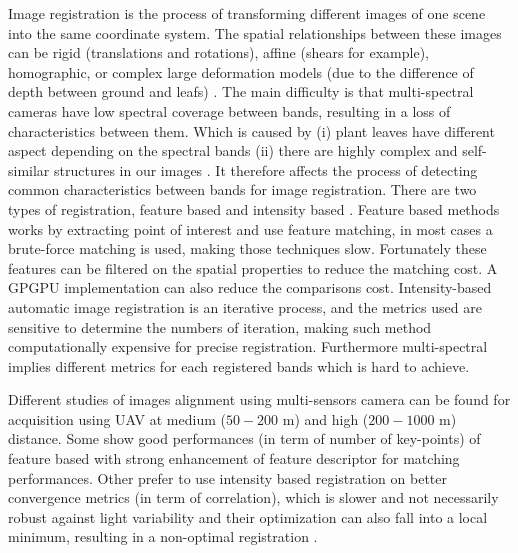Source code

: \documentclass[../thesis.tex]{subfiles}
\begin{document}
	\par Image registration is the process of transforming different images of one scene into the same coordinate system.
	The spatial relationships between these images can be rigid (translations and rotations), affine (shears for example),
	homographic, or complex large deformation models (due to the difference of depth between ground and leafs) \cite{Kamoun}.
	The main difficulty is that multi-spectral cameras have low spectral coverage between bands, resulting in a loss of characteristics between them.
	Which is caused by (i) plant leaves have different aspect depending on the spectral bands
	(ii) there are highly complex and self-similar structures in our images \cite{douarre:hal-02183837}.
	It therefore affects the process of detecting common characteristics between bands for image registration.
	There are two types of registration, feature based and intensity based \cite{Zitova}.
	Feature based methods works by extracting point of interest and use feature matching, in most cases a brute-force matching is used, making those techniques slow.
	Fortunately these features can be filtered on the spatial properties to reduce the matching cost. A GPGPU implementation can also reduce the comparisons cost.
	Intensity-based automatic image registration is an iterative process, and the metrics used are sensitive to determine the numbers of iteration,
	making such method computationally expensive for precise registration. Furthermore multi-spectral implies different metrics for each registered bands which is hard to achieve.
	
	\par Different studies of images alignment using multi-sensors camera can be found for acquisition using UAV at medium ($50-200$ m) and high ($200-1000$ m) distance.
	Some show good performances (in term of number of key-points) of feature based \cite{DantasDiasJunior, Vakalopoulou}
	with strong enhancement of feature descriptor for matching performances.
	Other prefer to use intensity based registration \cite{douarre:hal-02183837} on better convergence metrics \cite{8118101} (in term of correlation),
	which is slower and not necessarily robust against light variability and their optimization can also fall into a local minimum,
	resulting in a non-optimal registration \cite{vioix2004}.
	
\end{document}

━━━━

# [What the task requires]
Would you repeat each line of the listing exactly, skipping any picture?

# [Response for this exercise]
Source code

: \documentclass[../thesis.tex]{subfiles}
\begin{document}
	\par Image registration is the process of transforming different images of one scene into the same coordinate system.
	The spatial relationships between these images can be rigid (translations and rotations), affine (shears for example),
	homographic, or complex large deformation models (due to the difference of depth between ground and leafs) \cite{Kamoun}.
	The main difficulty is that multi-spectral cameras have low spectral coverage between bands, resulting in a loss of characteristics between them.
	Which is caused by (i) plant leaves have different aspect depending on the spectral bands
	(ii) there are highly complex and self-similar structures in our images \cite{douarre:hal-02183837}.
	It therefore affects the process of detecting common characteristics between bands for image registration.
	There are two types of registration, feature based and intensity based \cite{Zitova}.
	Feature based methods works by extracting point of interest and use feature matching, in most cases a brute-force matching is used, making those techniques slow.
	Fortunately these features can be filtered on the spatial properties to reduce the matching cost. A GPGPU implementation can also reduce the comparisons cost.
	Intensity-based automatic image registration is an iterative process, and the metrics used are sensitive to determine the numbers of iteration,
	making such method computationally expensive for precise registration. Furthermore multi-spectral implies different metrics for each registered bands which is hard to achieve.
	
	\par Different studies of images alignment using multi-sensors camera can be found for acquisition using UAV at medium ($50-200$ m) and high ($200-1000$ m) distance.
	Some show good performances (in term of number of key-points) of feature based \cite{DantasDiasJunior, Vakalopoulou}
	with strong enhancement of feature descriptor for matching performances.
	Other prefer to use intensity based registration \cite{douarre:hal-02183837} on better convergence metrics \cite{8118101} (in term of correlation),
	which is slower and not necessarily robust against light variability and their optimization can also fall into a local minimum,
	resulting in a non-optimal registration \cite{vioix2004}.
	
\end{document}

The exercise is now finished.